Ballymena SDLP Councillor Eugene Reid tabled a question regarding the council’s responsibility for the gritting of town centre footpaths.
Cllr Reid queried the council’s position further to a number of reported incidents of pedestrians falling in Ballymena during a cold snap last month.
He asked: “In light of the recent cold weather and a number of reported incidents of individuals falling in Ballymena town centre due to ice covered footpaths, can the council report on our responsibility with respect to gritting of town centre footpaths and any plans that are in place should a similar situation occur in the future?”
Speaking at a meeting of the council on Monday evening, Cllr Reid said: “Am I right in saying there is a Memorandum of Understanding between DfI (Department for Infrastructure) and Mid and East Antrim Council to say that no-one has the responsibility for doing this?”
Operations director Philip Thompson explained: “The Memorandum of Understanding sets out the legal position and the legal position is that no one body has responsibility for statutory salting and gritting of footpaths.”
The Mayor, Ald Noel Williams, noted: “But we do. Nothing legally – but we do.”

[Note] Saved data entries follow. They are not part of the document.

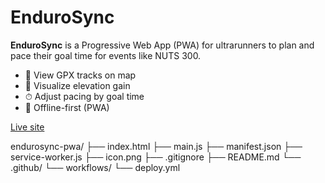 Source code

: # EnduroSync

**EnduroSync** is a Progressive Web App (PWA) for ultrarunners to plan and pace their goal time for events like NUTS 300.

- 📍 View GPX tracks on map
- 🗻 Visualize elevation gain
- ⏱ Adjust pacing by goal time
- 📱 Offline-first (PWA)

[Live site](https://trailpodder.github.io/endurosync-pwa/)

endurosync-pwa/
├── index.html
├── main.js
├── manifest.json
├── service-worker.js
├── icon.png
├── .gitignore
├── README.md
└── .github/
    └── workflows/
        └── deploy.yml

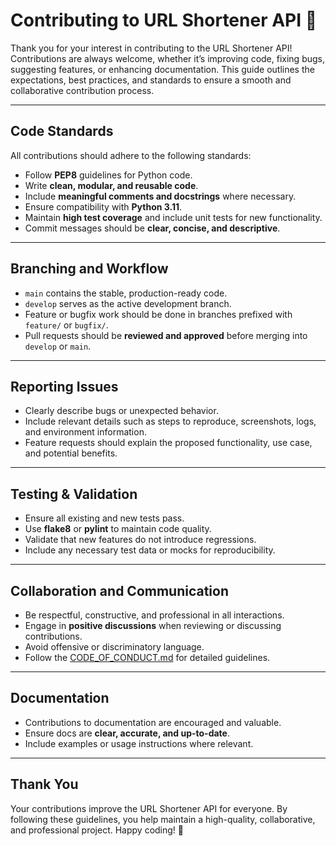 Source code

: # Contributing to URL Shortener API 🚀

Thank you for your interest in contributing to the URL Shortener API! Contributions are always welcome, whether it’s improving code, fixing bugs, suggesting features, or enhancing documentation. This guide outlines the expectations, best practices, and standards to ensure a smooth and collaborative contribution process.

---

## Code Standards

All contributions should adhere to the following standards:

* Follow **PEP8** guidelines for Python code.  
* Write **clean, modular, and reusable code**.  
* Include **meaningful comments and docstrings** where necessary.  
* Ensure compatibility with **Python 3.11**.  
* Maintain **high test coverage** and include unit tests for new functionality.  
* Commit messages should be **clear, concise, and descriptive**.

---

## Branching and Workflow

* `main` contains the stable, production-ready code.  
* `develop` serves as the active development branch.  
* Feature or bugfix work should be done in branches prefixed with `feature/` or `bugfix/`.  
* Pull requests should be **reviewed and approved** before merging into `develop` or `main`.  

---

## Reporting Issues

* Clearly describe bugs or unexpected behavior.  
* Include relevant details such as steps to reproduce, screenshots, logs, and environment information.  
* Feature requests should explain the proposed functionality, use case, and potential benefits.

---

## Testing & Validation

* Ensure all existing and new tests pass.  
* Use **flake8** or **pylint** to maintain code quality.  
* Validate that new features do not introduce regressions.  
* Include any necessary test data or mocks for reproducibility.

---

## Collaboration and Communication

* Be respectful, constructive, and professional in all interactions.  
* Engage in **positive discussions** when reviewing or discussing contributions.  
* Avoid offensive or discriminatory language.  
* Follow the [CODE_OF_CONDUCT.md](CODE_OF_CONDUCT.md) for detailed guidelines.

---

## Documentation

* Contributions to documentation are encouraged and valuable.  
* Ensure docs are **clear, accurate, and up-to-date**.  
* Include examples or usage instructions where relevant.  

---

## Thank You

Your contributions improve the URL Shortener API for everyone. By following these guidelines, you help maintain a high-quality, collaborative, and professional project. Happy coding! 💜
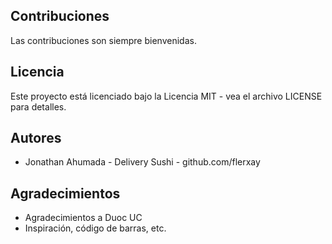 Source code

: ## Contribuciones
Las contribuciones son siempre bienvenidas.

## Licencia
Este proyecto está licenciado bajo la Licencia MIT - vea el archivo LICENSE para detalles.

## Autores
- Jonathan Ahumada - Delivery Sushi - github.com/flerxay

## Agradecimientos
- Agradecimientos a Duoc UC
- Inspiración, código de barras, etc.
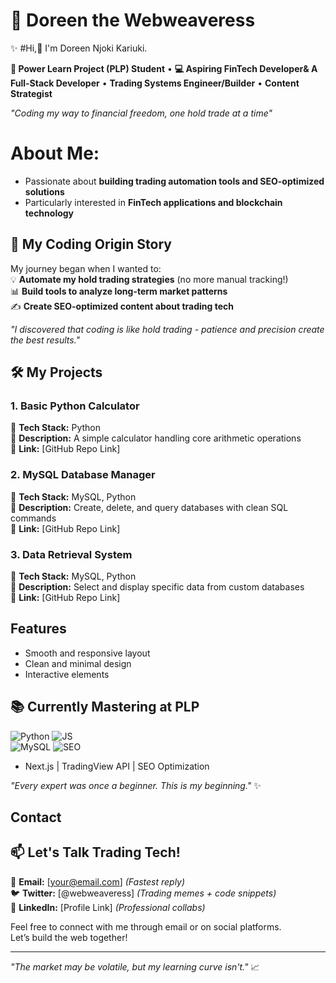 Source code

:# 💎 **Doreen the Webweaveress**


✨ #Hi,👋 I'm Doreen Njoki Kariuki.

**🌱 Power Learn Project (PLP) Student** • **💻 Aspiring FinTech Developer& A Full-Stack Developer** • **Trading Systems Engineer/Builder** • **Content Strategist**
 
*"Coding my way to financial freedom, one hold trade at a time"*

# About Me:
- Passionate about **building trading automation tools and SEO-optimized solutions**
- Particularly interested in **FinTech applications and blockchain technology**


## 🚀 My Coding Origin Story
My journey began when I wanted to:  
💡 **Automate my hold trading strategies** (no more manual tracking!)  
📊 **Build tools to analyze long-term market patterns**  
✍️ **Create SEO-optimized content about trading tech**  

*"I discovered that coding is like hold trading - patience and precision create the best results."*


## 🛠️ My Projects
### 1. Basic Python Calculator
🔹 **Tech Stack:** Python  
🔹 **Description:** A simple calculator handling core arithmetic operations  
🔹 **Link:** [GitHub Repo Link]

### 2. MySQL Database Manager 
🔹 **Tech Stack:** MySQL, Python  
🔹 **Description:** Create, delete, and query databases with clean SQL commands  
🔹 **Link:** [GitHub Repo Link]

### 3. Data Retrieval System
🔹 **Tech Stack:** MySQL, Python  
🔹 **Description:** Select and display specific data from custom databases  
🔹 **Link:** [GitHub Repo Link]


## Features
- Smooth and responsive layout
- Clean and minimal design
- Interactive elements


## 📚 Currently Mastering at PLP
<img src="https://img.shields.io/badge/Python-3776AB?style=flat&logo=python&logoColor=white" alt="Python"> <img src="https://img.shields.io/badge/JavaScript-F7DF1E?style=flat&logo=javascript&logoColor=black" alt="JS">  
<img src="https://img.shields.io/badge/MySQL-4479A1?style=flat&logo=mysql&logoColor=white" alt="MySQL"> <img src="https://img.shields.io/badge/SEO-0F9D58?style=flat&logo=google&logoColor=white" alt="SEO">

- Next.js | TradingView API | SEO Optimization


*"Every expert was once a beginner. This is my beginning."* ✨


## Contact
## 📫 Let's Talk Trading Tech!
📧 **Email:** [your@email.com] *(Fastest reply)*  
🐦 **Twitter:** [@webweaveress] *(Trading memes + code snippets)*  
🔗 **LinkedIn:** [Profile Link] *(Professional collabs)*  


Feel free to connect with me through email or on social platforms.  
Let’s build the web together!

---


*"The market may be volatile, but my learning curve isn't."* 📈



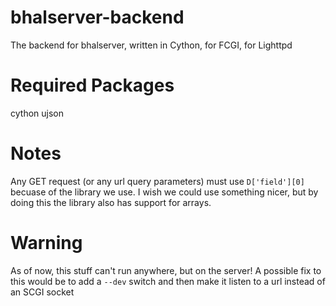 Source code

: # bhalserver-backend
The backend for bhalserver, written in Cython, for FCGI, for Lighttpd

# Required Packages
cython
ujson

# Notes
Any GET request (or any url query parameters) must use `D['field'][0]` becuase of the library we use.
I wish we could use something nicer, but by doing this the library also has support for arrays.

# Warning
As of now, this stuff can't run anywhere, but on the server!
A possible fix to this would be to add a `--dev` switch and then make it listen to a url instead of an SCGI socket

Last month, the council issued a reminder over the gritting of roads and pavements. In a statement on social media, it said: “Councils are not responsible for the distribution or provision of grit, grit boxes or the gritting of the road, street or pavement network.
“To request grit for your area, you need to report it to DfI (Department for Infrastructure) Roads using their online tool on the NIDirect government services website.
“You can also report an issue with ice or snow on a road by email or phone (for emergencies only) by using the contact details on the Department for Infrastructure Roads page.”
A three-year Memorandum of Understanding signed last October between the council and DfI will see “clearing priority pedestrian footways of snow and ice during prolonged periods of winter weather” in Mid and East Antrim town centres – Larne, Carrickfergus and Ballymena as well as Broughshane, Ahoghill and Portglenone.
Other outlying villages – Ballymena, Glenarm, Carnlough, Glynn, Ballycarry and Islandmagee – are included in the priority two pavement scheme.
A report presented to the council by DfI Roads Northern Division, said roads in Mid and and East Antrim were salted 65 times during the 2020/21 winter season using 5,053 tonnes of salt.
Depots based at Kilwaughter in Larne and Ballykeel in Ballymena saw 599kms of road salted using nine gritters. Salting is completed in just over three hours.